* Activists accuse DLF, Gandhi son-in-law of improper deals
* DLF shares fall as much as 5.3 pct
* DLF, Gandhi family member deny accusations
(Updates with details, background; recasts throughout)
MUMBAI, Oct 8 (Reuters) - Shares in India's biggest property developer DLF Ltd fell on Monday after anti-corruption activists accused the company of improper dealings with the son-in-law of the country's ruling party chief Sonia Gandhi.
Gandhi's son-in-law Robert Vadra and DLF have denied the allegations.
DLF shares were down 6.6 percent as of 0731 GMT, after falling as much as 6.9 percent. The benchmark BSE index declined 0.8 percent.
Activist Arvind Kejriwal, along with a colleague from their newly formed political party India Against Corruption, accused DLF on Friday of arranging favourable loans and real estate transactions for Vadra.
The claims were detailed in a document posted on the party's Web site.
"We would like to state that the business relationship of DLF with Mr Robert Vadra or his companies has been in his capacity as an individual entrepreneur, on a completely transparent and at an arm's length basis," DLF said in a statement on Saturday.
"Our business relationship has been conducted to the highest standards of ethics and transparency, as has been our business practices, all around."
Vadra also issued a public statement calling the activist accusations "utterly false, entirely baseless and defamatory."

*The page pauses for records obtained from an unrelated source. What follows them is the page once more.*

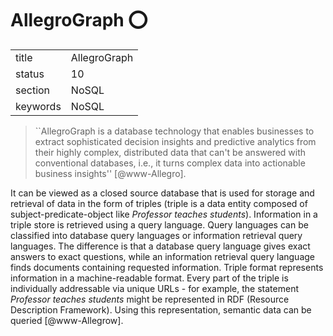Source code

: # AllegroGraph :o:


|          |                  |
| -------- | ---------------- |
| title    | AllegroGraph     | 
| status   | 10               |
| section  | NoSQL            |
| keywords | NoSQL            |


     


> ``AllegroGraph is a database technology that enables businesses to
> extract sophisticated decision insights and predictive analytics
> from their highly complex, distributed data that can't be answered
> with conventional databases, i.e., it turns complex data into
> actionable business insights'' [@www-Allegro].

It can be viewed as a closed
source database that is used for storage and retrieval of data in the
form of triples (triple is a data entity composed of
subject-predicate-object like *Professor teaches students*).
Information in a triple store is retrieved using a query
language. Query languages can be classified into database query
languages or information retrieval query languages. The difference is
that a database query language gives exact answers to exact questions,
while an information retrieval query language finds documents
containing requested information.  Triple format represents
information in a machine-readable format.  Every part of the triple is
individually addressable via unique URLs - for example, the statement
*Professor teaches students* might be represented in RDF (Resource
Description Framework). Using this representation, semantic data can
be queried [@www-Allegrow].



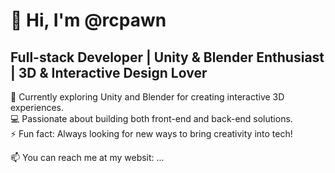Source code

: # 👋 Hi, I'm @rcpawn
## Full-stack Developer | Unity & Blender Enthusiast | 3D & Interactive Design Lover

🌱 Currently exploring Unity and Blender for creating interactive 3D experiences.  
💻 Passionate about building both front-end and back-end solutions.  
⚡ Fun fact: Always looking for new ways to bring creativity into tech!

📫 You can reach me at my websit: ...
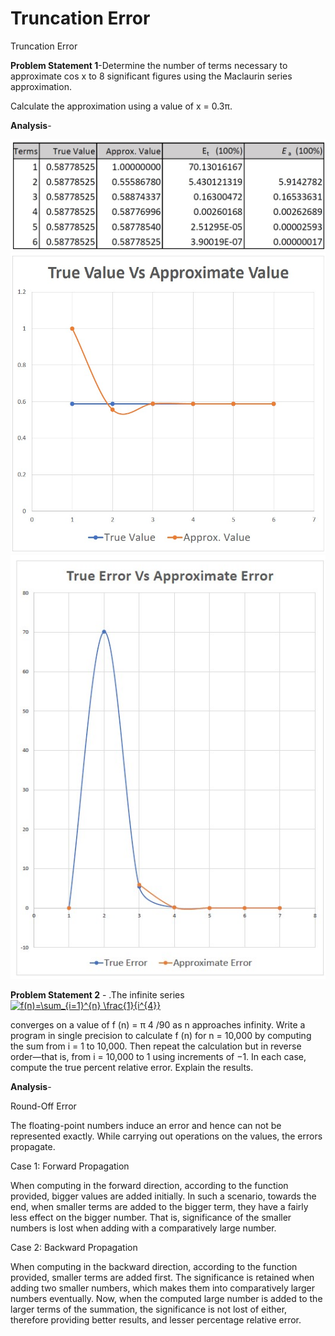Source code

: # Truncation Error
 Truncation Error

<b>Problem Statement 1</b>-Determine the number of terms necessary to approximate cos
x to 8 significant figures using the Maclaurin series
approximation.

Calculate the approximation using a value of x = 0.3π.

<b>Analysis</b>- 

![](table.jpg)
![](graph1.jpg)
![](graph2.jpg)

<b>Problem Statement 2</b> - .The infinite series
<a href="https://www.codecogs.com/eqnedit.php?latex=f(n)=\sum_{i=1}^{n}&space;\frac{1}{i^{4}}" target="_blank"><img src="https://latex.codecogs.com/png.latex?f(n)=\sum_{i=1}^{n}&space;\frac{1}{i^{4}}" title="f(n)=\sum_{i=1}^{n} \frac{1}{i^{4}}" /></a>

converges on a value of f (n) = π
4
/90 as n approaches infinity.
Write a program in single precision to calculate f (n) for n =
10,000 by computing the sum from i = 1 to 10,000. Then repeat
the calculation but in reverse order—that is, from i = 10,000 to
1 using increments of −1. In each case, compute the true percent
relative error. Explain the results.

<b>Analysis</b>- 

Round-Off Error

The floating-point numbers induce an error and hence can not be represented exactly. While carrying out operations on the values, the errors propagate.

Case 1: Forward Propagation

When computing in the forward direction, according to the function provided, bigger values are added initially. In such a scenario, towards the end, when smaller terms are added to the bigger term, they have a fairly less effect on the bigger number. That is, significance of the smaller numbers is lost when adding with a comparatively large number.

Case 2: Backward Propagation

When computing in the backward direction, according to the function provided, smaller terms are added first. The significance is retained when adding two smaller numbers, which makes them into comparatively larger numbers eventually. Now, when the computed large number is added to the larger terms of the summation, the significance is not lost of either, therefore providing better results, and lesser percentage relative error.
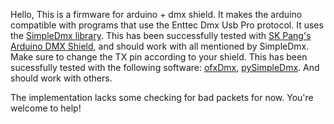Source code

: Hello,
This is a firmware for arduino + dmx shield.
It makes the arduino compatible with programs that use the Enttec Dmx Usb Pro protocol.
It uses the [SimpleDmx library](http://code.google.com/p/tinkerit/wiki/DmxSimple).
This has been successfully tested with [SK Pang's Arduino DMX Shield](http://www.skpang.co.uk/catalog/arduino-dmx-shield-p-663.html), and should work with all mentioned by SimpleDmx. Make sure to change the TX pin according to your shield.
This has been sucessfully tested with the following software: [ofxDmx](https://github.com/kylemcdonald/ofxDmx), [pySimpleDmx](https://github.com/c0z3n/pySimpleDMX). And should work with others.

The implementation lacks some checking for bad packets for now. You're welcome to help!

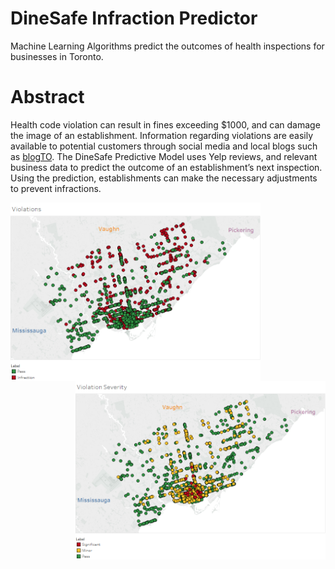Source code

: # DineSafe Infraction Predictor
Machine Learning Algorithms predict the outcomes of health inspections for businesses in Toronto.

# Abstract

Health code violation can result in fines exceeding $1000, and can damage the image of an establishment. 
Information regarding violations are easily available to potential customers through social media and local blogs such as [blogTO](https://www.blogto.com/eat_drink/2018/09/toronto-dinesafe-tim-hortons-wing-machine-3-brewers-big-smoke-burger/). 
The DineSafe Predictive Model uses Yelp reviews, and relevant business data to predict the outcome of an establishment’s 
next inspection. Using the prediction, establishments can make the necessary adjustments to prevent infractions.


<img src="Results/Violations.png" width = 400 align = left> 
<img src="Results/Violation_Severity.png" width = 400 align = right>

The businessman condemned what he said were attempts to "deliberately misrepresent numbers contained in my financial statements, manufacture lies and malign my family in order to gain cheap publicity for them and for the launch of their political party".
Sonia Gandhi has no official government post but is the Congress party president and powerful matriarch of India's widely revered first family. She is known to play a major role in decision-making on big policy issues.